Caldas diz que o caso do PT, que insiste na improvável candidatura de Lula, causa ainda um mal-estar para as instituições e faz com que vários partidos de esquerda, como o PCdoB, o PSB e o PDT, fiquem em compasso de espera sobre uma definição sobre os rumos petistas. Em tese, o ex-presidente não poderia concorrer porque já possui uma condenação em segunda instância, pelos crimes de corrupção e lavagem de dinheiro. Conforme a Lei da Ficha Limpa, condenados por tribunais não podem disputar uma eleição. Mas os defensores do petista acreditam que ele tem chance de, até meados de setembro, reverter a decisão e fazer com que Lula registre sua candidatura.

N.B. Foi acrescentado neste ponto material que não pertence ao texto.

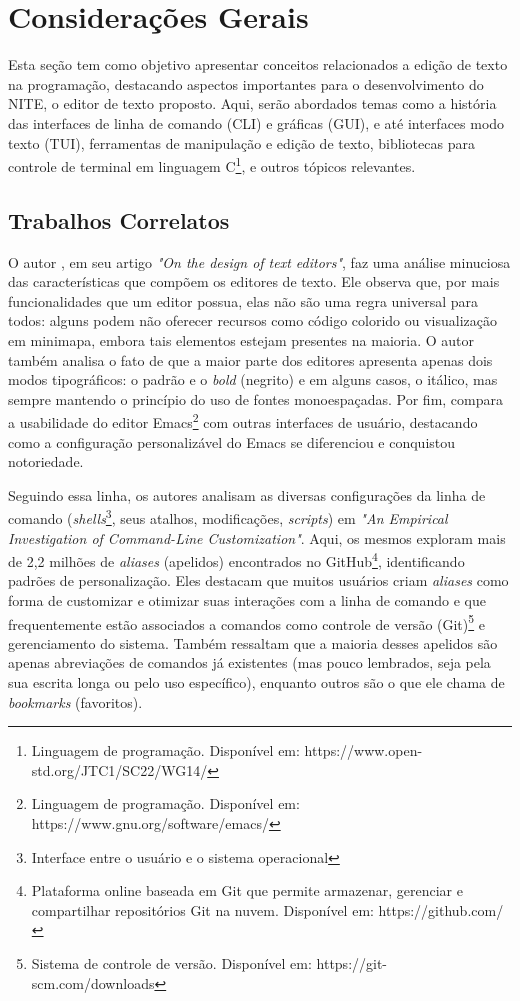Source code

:\chapter{Considerações Gerais}
\label{cap:02}

Esta seção tem como objetivo apresentar conceitos relacionados a edição de texto
na programação, destacando aspectos importantes para o desenvolvimento do NITE,
o editor de texto proposto. Aqui, serão abordados temas como a história das
interfaces de linha de comando (CLI) e gráficas (GUI), e até interfaces modo texto
(TUI), ferramentas de manipulação e edição de texto, bibliotecas para controle de
terminal em linguagem C\footnote{Linguagem de programação. Disponível em: https://www.open-std.org/JTC1/SC22/WG14/},
e outros tópicos relevantes.

\section{Trabalhos Correlatos}

O autor \cite{Rougier2020Editors}, em seu artigo \textit{"On the design of text editors"},
faz uma análise minuciosa das características que compõem os editores de texto.
Ele observa que, por mais funcionalidades que um editor possua, elas não são uma
regra universal para todos: alguns podem não oferecer recursos como código colorido
ou visualização em minimapa, embora tais elementos estejam presentes na maioria.
O autor também analisa o fato de que a maior parte dos editores apresenta apenas
dois modos tipográficos: o padrão e o \textit{bold} (negrito) e em alguns casos,
o itálico, mas sempre mantendo o princípio do uso de fontes monoespaçadas. Por
fim, compara a usabilidade do editor Emacs\footnote{Linguagem de programação. Disponível
em: https://www.gnu.org/software/emacs/} com outras interfaces de usuário, destacando
como a configuração personalizável do Emacs se diferenciou e conquistou notoriedade.

Seguindo essa linha, os autores \cite{SchroderCito2022} analisam as diversas
configurações da linha de comando (\textit{shells}\footnote{Interface entre o
usuário e o sistema operacional}, seus atalhos, modificações, \textit{scripts})
em \textit{"An Empirical Investigation of Command-Line Customization"}. Aqui, os
mesmos exploram mais de 2,2 milhões de \textit{aliases} (apelidos) encontrados
no GitHub\footnote{Plataforma online baseada em Git que permite armazenar, gerenciar
e compartilhar repositórios Git na nuvem. Disponível em: https://github.com/},
identificando padrões de personalização. Eles destacam que muitos usuários criam
\textit{aliases} como forma de customizar e otimizar suas interações com a linha
de comando e que frequentemente estão associados a comandos como controle de
versão (Git)\footnote{Sistema de controle de versão. Disponível em: https://git-scm.com/downloads}
e gerenciamento do sistema. Também ressaltam que a maioria desses apelidos são
apenas abreviações de comandos já existentes (mas pouco lembrados, seja pela sua
escrita longa ou pelo uso específico), enquanto outros são o que ele chama de
\textit{bookmarks} (favoritos).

Se isso não ocorrer, ele tentaria transferir votos para um possível sucessor, como o ex-prefeito de São Paulo Fernando Haddad ou o ex-governador da Bahia Jacques Wagner. “O que o PT está fazendo é uma pressão nas instituições até o limite. Assim, você estressa o sistema político e cria um clima pesado para a eleição”.
Na avaliação do professor e cientista político Wladimir Gramacho, também da UnB, a questão local tem influenciado intensamente na definição das alianças nacionais e, consecutivamente, na definição dos vices. “Essa eleição federativa dificulta muito as decisões dos partidos. A principal dificuldade em formar chapa é combinar uma decisão que seja mais simples ou óbvia, com as implicações estaduais desse vínculo”.
Um exemplo sobre essa análise de Gramacho. O PSB decidiu em seu congresso que nesta eleição presidencial haveria três alternativas a seguir. Teria um candidato próprio, apoiaria um nome com ideais de esquerda semelhantes aos dos socialistas ou ficariam neutros.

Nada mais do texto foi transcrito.